TASK OBJECTIVE: Copy each line of the listing where the word "culture" can be found.
***** SUPPLIED DATA *****
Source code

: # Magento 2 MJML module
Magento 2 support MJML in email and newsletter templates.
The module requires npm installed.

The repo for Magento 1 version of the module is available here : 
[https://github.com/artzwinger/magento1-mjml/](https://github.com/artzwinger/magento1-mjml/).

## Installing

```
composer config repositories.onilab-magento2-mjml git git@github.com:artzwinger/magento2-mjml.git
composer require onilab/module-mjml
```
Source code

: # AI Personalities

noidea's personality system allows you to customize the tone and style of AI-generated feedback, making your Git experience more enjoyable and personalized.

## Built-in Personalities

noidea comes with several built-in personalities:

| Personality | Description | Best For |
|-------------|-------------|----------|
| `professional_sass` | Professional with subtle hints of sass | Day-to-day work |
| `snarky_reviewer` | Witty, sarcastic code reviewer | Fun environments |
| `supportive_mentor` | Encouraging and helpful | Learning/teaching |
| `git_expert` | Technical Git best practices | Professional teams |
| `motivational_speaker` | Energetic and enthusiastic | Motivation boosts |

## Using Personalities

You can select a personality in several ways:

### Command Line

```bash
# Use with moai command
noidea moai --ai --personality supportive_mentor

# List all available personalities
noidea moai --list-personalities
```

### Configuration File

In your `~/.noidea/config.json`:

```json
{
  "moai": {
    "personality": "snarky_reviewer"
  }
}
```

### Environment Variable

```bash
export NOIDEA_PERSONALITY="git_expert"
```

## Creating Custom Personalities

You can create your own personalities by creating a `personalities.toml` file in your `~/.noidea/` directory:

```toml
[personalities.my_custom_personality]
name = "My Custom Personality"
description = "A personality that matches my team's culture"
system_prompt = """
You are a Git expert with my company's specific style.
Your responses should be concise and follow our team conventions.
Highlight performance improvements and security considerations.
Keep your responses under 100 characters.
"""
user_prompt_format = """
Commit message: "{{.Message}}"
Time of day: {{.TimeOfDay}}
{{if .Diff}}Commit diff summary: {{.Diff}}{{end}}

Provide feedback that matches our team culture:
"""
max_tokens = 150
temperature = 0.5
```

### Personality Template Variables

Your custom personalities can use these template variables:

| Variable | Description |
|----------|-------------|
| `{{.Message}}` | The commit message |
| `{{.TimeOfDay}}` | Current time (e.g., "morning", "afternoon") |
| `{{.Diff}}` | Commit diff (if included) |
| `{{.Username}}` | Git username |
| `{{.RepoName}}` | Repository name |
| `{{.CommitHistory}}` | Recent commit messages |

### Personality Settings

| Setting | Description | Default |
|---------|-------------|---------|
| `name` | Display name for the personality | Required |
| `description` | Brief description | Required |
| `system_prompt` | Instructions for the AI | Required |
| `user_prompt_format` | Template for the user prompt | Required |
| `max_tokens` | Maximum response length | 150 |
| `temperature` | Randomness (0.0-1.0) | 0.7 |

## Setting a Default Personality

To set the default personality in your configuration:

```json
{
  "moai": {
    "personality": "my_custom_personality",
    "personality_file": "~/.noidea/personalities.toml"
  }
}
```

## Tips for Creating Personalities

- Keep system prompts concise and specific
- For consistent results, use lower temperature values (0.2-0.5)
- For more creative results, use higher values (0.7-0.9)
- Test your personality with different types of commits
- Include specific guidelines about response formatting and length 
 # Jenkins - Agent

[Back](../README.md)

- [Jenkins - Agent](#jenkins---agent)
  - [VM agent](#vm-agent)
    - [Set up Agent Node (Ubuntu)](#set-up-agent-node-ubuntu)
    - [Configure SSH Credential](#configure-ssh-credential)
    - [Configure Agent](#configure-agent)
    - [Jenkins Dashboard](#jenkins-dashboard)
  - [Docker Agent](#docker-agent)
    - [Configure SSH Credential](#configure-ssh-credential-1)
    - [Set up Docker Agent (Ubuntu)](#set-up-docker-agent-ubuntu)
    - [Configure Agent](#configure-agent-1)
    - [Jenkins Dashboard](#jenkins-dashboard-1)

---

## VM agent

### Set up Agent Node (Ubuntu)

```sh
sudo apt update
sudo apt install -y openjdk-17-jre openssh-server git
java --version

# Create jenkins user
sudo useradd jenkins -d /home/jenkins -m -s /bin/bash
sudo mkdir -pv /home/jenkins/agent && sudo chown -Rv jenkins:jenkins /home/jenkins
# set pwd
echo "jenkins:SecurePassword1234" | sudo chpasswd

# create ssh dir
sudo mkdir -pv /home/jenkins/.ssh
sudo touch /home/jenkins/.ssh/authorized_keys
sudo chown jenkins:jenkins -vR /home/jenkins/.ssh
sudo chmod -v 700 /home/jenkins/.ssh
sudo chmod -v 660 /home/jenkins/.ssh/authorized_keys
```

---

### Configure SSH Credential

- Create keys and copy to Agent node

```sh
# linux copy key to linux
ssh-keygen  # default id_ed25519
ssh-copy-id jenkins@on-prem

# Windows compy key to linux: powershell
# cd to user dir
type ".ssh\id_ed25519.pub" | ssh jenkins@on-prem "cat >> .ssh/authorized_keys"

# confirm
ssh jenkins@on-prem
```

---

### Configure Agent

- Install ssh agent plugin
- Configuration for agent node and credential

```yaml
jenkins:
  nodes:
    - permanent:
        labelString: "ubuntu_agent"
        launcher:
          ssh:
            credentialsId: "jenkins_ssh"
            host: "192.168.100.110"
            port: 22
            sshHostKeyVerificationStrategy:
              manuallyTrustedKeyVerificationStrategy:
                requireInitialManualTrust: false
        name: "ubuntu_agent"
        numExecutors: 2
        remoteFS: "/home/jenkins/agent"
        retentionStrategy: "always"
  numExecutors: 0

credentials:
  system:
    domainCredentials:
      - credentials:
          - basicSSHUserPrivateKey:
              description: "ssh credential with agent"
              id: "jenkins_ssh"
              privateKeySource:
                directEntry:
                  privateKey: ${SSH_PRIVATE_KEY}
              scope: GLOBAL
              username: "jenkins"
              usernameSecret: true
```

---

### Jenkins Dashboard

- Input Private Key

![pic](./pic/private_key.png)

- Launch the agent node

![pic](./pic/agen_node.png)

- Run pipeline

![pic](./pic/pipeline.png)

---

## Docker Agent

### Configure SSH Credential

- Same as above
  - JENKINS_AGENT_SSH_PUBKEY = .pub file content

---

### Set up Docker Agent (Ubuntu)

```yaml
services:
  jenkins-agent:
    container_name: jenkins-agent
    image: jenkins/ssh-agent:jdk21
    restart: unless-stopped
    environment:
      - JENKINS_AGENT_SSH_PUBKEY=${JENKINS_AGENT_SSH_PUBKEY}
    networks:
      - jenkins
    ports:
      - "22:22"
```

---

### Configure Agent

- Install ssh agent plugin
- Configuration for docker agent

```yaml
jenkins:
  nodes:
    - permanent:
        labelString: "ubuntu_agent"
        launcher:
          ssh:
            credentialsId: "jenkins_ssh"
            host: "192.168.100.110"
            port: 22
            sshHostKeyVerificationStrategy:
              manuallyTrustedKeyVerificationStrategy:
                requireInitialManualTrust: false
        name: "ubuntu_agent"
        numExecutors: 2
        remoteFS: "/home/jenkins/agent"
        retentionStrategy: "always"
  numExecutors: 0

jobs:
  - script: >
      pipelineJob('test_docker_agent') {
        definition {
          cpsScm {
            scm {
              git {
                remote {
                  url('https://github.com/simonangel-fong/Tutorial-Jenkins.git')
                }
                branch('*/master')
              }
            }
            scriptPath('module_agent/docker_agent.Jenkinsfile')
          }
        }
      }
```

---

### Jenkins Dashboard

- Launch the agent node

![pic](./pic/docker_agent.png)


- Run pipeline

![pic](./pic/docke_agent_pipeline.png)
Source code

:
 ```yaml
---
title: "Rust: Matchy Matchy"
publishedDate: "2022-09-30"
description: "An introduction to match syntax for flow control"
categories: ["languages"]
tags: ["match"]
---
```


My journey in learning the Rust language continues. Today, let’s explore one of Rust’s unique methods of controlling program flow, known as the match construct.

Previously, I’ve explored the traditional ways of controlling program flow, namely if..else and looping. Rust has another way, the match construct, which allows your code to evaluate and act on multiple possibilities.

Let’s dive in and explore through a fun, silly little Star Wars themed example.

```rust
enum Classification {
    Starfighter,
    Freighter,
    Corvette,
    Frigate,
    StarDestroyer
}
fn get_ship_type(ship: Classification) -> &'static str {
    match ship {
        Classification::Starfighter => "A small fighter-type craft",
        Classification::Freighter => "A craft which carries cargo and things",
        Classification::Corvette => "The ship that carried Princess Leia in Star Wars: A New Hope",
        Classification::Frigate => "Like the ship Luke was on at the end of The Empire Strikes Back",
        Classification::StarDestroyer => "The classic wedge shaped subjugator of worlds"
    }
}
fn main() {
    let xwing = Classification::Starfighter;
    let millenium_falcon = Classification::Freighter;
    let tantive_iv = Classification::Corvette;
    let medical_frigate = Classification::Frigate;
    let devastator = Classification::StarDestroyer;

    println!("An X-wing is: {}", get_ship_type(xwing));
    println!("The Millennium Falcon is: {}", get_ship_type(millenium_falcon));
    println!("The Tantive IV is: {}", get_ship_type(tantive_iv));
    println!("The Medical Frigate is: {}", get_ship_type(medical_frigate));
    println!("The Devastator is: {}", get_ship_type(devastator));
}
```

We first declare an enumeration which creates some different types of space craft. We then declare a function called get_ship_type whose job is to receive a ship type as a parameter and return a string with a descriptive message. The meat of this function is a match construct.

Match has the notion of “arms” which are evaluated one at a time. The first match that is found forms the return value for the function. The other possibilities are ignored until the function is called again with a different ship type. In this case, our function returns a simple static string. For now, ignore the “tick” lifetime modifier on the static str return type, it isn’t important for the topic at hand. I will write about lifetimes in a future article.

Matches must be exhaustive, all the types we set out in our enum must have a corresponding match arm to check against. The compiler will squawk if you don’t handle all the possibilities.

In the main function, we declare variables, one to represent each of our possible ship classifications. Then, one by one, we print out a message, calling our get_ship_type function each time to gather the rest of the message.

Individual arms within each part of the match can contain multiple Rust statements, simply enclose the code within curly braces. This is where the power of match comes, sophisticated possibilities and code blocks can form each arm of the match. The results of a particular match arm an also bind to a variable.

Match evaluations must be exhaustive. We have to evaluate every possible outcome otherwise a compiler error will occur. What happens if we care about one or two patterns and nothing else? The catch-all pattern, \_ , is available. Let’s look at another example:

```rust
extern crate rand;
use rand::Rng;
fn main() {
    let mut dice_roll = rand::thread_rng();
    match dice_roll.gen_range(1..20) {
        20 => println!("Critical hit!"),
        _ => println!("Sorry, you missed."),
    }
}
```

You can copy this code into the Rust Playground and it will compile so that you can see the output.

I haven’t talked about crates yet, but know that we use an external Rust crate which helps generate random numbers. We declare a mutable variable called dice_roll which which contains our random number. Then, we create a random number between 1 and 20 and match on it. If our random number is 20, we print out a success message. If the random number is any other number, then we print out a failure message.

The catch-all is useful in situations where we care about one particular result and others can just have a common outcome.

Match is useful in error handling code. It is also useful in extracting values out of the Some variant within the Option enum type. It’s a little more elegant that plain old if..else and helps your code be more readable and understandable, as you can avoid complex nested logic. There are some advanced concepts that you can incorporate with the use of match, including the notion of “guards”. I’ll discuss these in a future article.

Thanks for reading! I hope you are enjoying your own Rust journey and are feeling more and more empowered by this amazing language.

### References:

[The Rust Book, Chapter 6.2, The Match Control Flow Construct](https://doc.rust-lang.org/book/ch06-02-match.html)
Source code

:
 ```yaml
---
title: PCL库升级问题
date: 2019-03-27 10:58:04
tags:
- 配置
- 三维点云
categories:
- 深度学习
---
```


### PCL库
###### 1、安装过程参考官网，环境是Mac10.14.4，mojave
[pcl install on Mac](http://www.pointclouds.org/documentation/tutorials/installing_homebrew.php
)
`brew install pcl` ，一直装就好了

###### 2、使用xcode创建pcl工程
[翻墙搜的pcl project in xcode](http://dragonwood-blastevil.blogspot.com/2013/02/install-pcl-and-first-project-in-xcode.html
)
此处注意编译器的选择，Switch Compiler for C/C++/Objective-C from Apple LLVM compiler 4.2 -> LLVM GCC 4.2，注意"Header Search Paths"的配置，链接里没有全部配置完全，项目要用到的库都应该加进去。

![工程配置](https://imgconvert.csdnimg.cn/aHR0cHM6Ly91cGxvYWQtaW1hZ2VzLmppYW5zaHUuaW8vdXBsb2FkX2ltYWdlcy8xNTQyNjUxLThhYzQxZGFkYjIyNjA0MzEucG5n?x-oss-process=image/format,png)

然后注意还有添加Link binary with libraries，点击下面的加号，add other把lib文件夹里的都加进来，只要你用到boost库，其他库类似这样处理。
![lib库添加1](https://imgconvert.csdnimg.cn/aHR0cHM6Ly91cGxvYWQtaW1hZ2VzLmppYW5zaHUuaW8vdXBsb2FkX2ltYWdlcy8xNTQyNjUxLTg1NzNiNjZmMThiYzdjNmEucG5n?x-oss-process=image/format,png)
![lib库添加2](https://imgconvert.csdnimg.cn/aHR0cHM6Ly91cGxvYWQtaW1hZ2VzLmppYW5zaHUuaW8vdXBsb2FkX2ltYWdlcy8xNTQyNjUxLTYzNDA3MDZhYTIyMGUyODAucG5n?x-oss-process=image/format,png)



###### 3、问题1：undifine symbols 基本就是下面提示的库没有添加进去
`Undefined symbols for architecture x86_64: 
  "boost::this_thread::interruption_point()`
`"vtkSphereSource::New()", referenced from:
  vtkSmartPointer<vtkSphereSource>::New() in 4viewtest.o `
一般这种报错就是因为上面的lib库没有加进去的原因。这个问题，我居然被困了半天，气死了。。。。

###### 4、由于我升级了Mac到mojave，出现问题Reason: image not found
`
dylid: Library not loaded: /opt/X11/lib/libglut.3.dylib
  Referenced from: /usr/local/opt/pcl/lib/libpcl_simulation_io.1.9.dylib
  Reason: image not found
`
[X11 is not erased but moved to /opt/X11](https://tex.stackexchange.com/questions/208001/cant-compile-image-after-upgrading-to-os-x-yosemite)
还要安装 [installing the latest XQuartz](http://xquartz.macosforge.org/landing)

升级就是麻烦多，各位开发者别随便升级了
*****
ANSWER BELOW:
description = "A personality that matches my team's culture"
Provide feedback that matches our team culture:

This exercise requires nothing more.